影はそのままの勢いでトキモリのすぐ横の壁をぶち抜くと、その奥で止まった。
「な、なんだ……!?」
「距離を取るにゃ!アレは、ヤバイにゃ……!」
ウィズの言葉に、君も同意する。一瞬判断が遅れていたら、キワムが危なかった。
なぜならその影は、ヴィルゴやクロと同じ、強烈な殺気を孕んでいたから……。
「いやァ~~失敬失敬。君らの人数が気に食わなかったもんでさぁ。
3人はイカンだろ3人は。ええ?3は大っ嫌いな数字でなぁ。」
「タモン様、お怪我は……?」
瓦礫を押しのけ現れたタモンと呼ばれた男は、トキモリの言葉にヘラヘラと笑う。
「お怪我するわけないでしも、あんなショボくれた攻撃の一つでさあ。
……で、も前らはなんでトキモリちゃんをいじめてくれてる訳ぇ?」
「アッカを連れ去ろうとしたからだろ!大体――。」
「違う違う違う、その娘は俺たちのなの!落し物を取り戻しに来ただーけ!
でもまぁ返してくんないんだったら仕方ないよなぁ、アッカちゃんナシで仕事しないとサ。」
「俺たちの……?まさか「収穫者」の――!」
「当たりぃ~!ピンポンピンポーン!」
ウィズの言葉の途中でタモンはそう叫ぶと、両手をブンブン振り回しながら君に詰め寄る。
「アッカが居ないとさぁ、このロッドを『収穫』するのが超大変なんだよ……!
ただしぃ~、居るのと居ないのとじゃ労力に差が出ちゃうんだよねぇ~。
だから、君らに少しだけ考える猶予をあげよう。
今日の深夜、日付けが代わるまで、その娘を引き渡すかどうかよぉ~っく考えて欲しいんだ。

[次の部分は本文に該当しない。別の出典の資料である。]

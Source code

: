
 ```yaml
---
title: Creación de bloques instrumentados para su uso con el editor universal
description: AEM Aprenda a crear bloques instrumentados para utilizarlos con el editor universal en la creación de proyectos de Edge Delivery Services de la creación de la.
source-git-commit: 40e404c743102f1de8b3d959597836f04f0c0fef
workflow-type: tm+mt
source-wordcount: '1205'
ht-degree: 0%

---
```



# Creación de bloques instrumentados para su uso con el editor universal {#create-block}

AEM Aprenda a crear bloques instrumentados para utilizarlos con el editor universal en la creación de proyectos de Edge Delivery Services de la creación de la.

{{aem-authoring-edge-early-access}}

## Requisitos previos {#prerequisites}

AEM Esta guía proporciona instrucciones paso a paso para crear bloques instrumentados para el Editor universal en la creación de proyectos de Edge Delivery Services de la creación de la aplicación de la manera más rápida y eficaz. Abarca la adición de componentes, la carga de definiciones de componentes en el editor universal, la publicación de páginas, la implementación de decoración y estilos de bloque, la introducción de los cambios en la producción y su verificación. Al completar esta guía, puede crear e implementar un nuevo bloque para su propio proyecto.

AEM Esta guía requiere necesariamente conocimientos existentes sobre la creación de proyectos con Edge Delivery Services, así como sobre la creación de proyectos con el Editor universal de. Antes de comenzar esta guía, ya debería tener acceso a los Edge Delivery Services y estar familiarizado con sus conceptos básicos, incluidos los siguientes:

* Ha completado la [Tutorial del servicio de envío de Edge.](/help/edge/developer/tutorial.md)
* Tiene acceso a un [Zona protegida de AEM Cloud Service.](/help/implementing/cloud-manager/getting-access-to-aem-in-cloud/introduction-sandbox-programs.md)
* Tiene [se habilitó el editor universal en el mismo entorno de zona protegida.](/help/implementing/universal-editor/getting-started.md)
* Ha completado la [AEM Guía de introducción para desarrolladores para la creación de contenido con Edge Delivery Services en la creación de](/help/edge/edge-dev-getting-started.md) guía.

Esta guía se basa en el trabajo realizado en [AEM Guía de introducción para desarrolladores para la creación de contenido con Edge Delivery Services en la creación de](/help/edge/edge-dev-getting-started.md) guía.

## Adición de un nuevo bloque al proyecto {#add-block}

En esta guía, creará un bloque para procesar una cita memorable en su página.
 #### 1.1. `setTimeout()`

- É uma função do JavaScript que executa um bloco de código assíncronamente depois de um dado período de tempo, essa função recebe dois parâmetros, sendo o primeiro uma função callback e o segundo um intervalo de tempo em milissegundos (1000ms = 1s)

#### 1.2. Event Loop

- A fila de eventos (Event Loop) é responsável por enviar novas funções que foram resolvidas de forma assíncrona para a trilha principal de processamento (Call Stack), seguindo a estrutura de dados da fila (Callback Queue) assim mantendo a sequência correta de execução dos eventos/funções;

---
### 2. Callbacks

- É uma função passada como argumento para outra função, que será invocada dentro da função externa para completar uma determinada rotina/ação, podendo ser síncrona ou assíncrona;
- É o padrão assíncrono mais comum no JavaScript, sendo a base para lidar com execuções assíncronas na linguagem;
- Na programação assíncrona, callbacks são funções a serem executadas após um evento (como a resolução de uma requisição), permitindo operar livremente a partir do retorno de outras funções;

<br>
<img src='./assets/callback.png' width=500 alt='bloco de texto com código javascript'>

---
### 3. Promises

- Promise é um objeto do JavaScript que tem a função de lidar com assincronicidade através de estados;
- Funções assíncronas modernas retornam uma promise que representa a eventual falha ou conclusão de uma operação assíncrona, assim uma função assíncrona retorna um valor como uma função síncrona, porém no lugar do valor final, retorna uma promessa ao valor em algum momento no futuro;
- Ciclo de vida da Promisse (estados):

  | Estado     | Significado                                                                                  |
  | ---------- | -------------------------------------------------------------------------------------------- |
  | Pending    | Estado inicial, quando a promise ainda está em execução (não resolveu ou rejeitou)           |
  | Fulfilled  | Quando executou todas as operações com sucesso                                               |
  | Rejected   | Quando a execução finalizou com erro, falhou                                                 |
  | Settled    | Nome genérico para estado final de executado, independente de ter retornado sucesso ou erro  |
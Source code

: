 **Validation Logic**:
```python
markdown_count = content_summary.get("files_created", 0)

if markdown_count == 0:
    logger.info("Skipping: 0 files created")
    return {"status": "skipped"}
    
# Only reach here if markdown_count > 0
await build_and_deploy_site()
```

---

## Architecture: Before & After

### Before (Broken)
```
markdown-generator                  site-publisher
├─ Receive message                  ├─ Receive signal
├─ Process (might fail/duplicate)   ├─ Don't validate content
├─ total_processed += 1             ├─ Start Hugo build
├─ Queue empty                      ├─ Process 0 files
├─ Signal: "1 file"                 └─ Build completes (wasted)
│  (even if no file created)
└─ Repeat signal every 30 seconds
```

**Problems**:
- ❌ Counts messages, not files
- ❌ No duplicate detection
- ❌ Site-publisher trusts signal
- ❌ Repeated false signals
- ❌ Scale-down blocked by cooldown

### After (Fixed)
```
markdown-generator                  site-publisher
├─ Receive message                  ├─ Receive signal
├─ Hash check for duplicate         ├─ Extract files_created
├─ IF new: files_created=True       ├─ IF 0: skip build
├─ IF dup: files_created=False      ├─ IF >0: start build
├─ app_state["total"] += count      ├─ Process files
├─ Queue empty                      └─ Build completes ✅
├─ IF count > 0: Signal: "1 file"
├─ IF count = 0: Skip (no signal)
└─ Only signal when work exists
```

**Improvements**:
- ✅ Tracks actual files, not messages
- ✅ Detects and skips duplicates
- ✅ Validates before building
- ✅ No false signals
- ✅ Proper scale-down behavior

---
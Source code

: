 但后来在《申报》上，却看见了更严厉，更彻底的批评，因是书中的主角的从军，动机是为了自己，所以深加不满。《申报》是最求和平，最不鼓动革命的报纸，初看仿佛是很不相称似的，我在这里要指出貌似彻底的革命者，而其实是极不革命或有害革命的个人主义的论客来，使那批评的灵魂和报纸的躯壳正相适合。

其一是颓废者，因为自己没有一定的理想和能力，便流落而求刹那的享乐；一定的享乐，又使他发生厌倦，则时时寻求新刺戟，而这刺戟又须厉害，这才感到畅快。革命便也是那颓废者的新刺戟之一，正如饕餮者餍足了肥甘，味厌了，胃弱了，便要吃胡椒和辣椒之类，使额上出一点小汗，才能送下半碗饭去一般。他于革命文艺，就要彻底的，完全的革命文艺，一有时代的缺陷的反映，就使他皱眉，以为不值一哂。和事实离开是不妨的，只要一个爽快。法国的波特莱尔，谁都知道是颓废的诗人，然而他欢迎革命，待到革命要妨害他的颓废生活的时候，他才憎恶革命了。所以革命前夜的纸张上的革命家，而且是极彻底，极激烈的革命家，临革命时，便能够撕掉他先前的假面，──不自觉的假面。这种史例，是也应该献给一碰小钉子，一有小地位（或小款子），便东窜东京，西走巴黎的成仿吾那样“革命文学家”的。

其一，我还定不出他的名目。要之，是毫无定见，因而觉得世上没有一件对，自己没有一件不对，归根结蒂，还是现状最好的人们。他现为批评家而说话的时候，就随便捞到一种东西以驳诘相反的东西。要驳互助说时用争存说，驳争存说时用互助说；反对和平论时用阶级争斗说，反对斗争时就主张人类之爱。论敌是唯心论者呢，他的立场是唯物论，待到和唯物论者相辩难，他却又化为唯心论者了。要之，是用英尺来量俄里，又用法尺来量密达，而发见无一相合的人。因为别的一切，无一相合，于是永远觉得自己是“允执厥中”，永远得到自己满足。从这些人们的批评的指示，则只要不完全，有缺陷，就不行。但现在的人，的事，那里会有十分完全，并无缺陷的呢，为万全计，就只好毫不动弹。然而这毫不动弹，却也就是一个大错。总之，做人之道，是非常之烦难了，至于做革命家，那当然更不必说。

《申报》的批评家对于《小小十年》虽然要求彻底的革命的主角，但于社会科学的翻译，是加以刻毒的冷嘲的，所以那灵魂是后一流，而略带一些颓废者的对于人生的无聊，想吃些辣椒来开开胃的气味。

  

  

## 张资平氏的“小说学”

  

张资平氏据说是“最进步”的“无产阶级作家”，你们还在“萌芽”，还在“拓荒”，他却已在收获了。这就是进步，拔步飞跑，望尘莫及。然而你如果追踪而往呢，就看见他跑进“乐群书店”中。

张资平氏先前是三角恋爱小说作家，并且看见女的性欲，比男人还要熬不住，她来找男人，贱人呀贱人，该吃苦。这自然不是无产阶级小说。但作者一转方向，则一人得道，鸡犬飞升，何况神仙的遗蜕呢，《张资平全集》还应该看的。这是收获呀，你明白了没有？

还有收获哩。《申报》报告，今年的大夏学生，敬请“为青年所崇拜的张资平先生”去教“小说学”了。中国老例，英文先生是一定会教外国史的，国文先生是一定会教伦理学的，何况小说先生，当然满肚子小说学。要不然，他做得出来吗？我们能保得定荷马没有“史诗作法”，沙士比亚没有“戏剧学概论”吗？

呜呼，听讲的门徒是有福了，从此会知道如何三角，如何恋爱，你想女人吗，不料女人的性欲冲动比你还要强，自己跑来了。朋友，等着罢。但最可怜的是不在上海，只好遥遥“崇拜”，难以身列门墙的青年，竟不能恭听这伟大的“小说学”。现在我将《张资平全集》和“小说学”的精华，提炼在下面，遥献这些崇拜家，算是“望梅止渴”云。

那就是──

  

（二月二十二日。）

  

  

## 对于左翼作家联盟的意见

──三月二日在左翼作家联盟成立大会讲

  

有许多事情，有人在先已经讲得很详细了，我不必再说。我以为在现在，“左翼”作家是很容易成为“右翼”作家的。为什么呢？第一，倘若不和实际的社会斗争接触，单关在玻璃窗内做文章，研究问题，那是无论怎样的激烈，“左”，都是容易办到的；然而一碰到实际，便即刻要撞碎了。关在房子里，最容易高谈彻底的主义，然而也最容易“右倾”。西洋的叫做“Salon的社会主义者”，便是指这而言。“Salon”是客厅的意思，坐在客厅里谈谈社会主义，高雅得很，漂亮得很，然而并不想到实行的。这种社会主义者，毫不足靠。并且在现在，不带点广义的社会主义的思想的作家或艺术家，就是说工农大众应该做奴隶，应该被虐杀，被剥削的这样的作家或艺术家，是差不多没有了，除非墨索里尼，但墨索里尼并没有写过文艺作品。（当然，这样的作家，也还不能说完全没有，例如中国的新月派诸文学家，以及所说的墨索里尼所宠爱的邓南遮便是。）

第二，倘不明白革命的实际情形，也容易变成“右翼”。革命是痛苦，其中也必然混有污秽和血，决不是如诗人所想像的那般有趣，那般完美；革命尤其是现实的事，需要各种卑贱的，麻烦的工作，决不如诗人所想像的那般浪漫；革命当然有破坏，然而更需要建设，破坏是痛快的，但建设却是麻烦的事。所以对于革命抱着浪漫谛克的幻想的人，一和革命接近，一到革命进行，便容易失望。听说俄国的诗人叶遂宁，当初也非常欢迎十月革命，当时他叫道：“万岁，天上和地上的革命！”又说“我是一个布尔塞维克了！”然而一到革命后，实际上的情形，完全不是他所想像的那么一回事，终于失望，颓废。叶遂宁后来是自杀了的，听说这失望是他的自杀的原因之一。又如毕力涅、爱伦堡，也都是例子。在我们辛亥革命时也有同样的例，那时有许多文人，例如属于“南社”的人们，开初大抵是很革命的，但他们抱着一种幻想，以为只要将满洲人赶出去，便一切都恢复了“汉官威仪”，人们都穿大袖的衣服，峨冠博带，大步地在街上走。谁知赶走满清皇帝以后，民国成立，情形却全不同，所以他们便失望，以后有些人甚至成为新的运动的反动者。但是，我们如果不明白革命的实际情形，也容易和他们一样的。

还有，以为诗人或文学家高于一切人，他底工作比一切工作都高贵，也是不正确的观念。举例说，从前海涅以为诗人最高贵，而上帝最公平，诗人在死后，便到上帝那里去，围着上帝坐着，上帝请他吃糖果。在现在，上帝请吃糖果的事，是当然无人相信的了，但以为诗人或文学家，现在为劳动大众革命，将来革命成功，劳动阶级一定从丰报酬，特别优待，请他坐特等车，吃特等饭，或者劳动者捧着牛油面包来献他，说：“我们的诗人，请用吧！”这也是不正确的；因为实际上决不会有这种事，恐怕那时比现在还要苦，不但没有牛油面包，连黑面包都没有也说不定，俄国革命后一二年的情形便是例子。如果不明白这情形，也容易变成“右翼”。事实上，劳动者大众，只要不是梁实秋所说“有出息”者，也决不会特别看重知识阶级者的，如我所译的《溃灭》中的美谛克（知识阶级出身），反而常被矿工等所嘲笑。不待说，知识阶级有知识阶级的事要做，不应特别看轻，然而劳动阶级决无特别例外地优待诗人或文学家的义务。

渡すならここに連れて来て欲しい。渡すつもり無いならそのまま寝てりゃいい!」
明るい口調とは裏腹に、タモンの目は一切笑っていない。
そして、彼はそこから声のトーンをひとつ落として続ける。
「ただ、渡してくれない時は……このロッドの住人みーんながひどい目に遭うから。
それだけは覚悟しといてね♪
それじゃあね、少年たち。またあとで会おう!」
強烈な殺気を振りまきながら、タモンはトキモリを連れて君たちの間を堂々と歩いて行く。
「友達もたくさん、連れておいでね……ククク……ヒャッハハハ……!!」
まるで、勝ち誇ったかのように笑いながら……。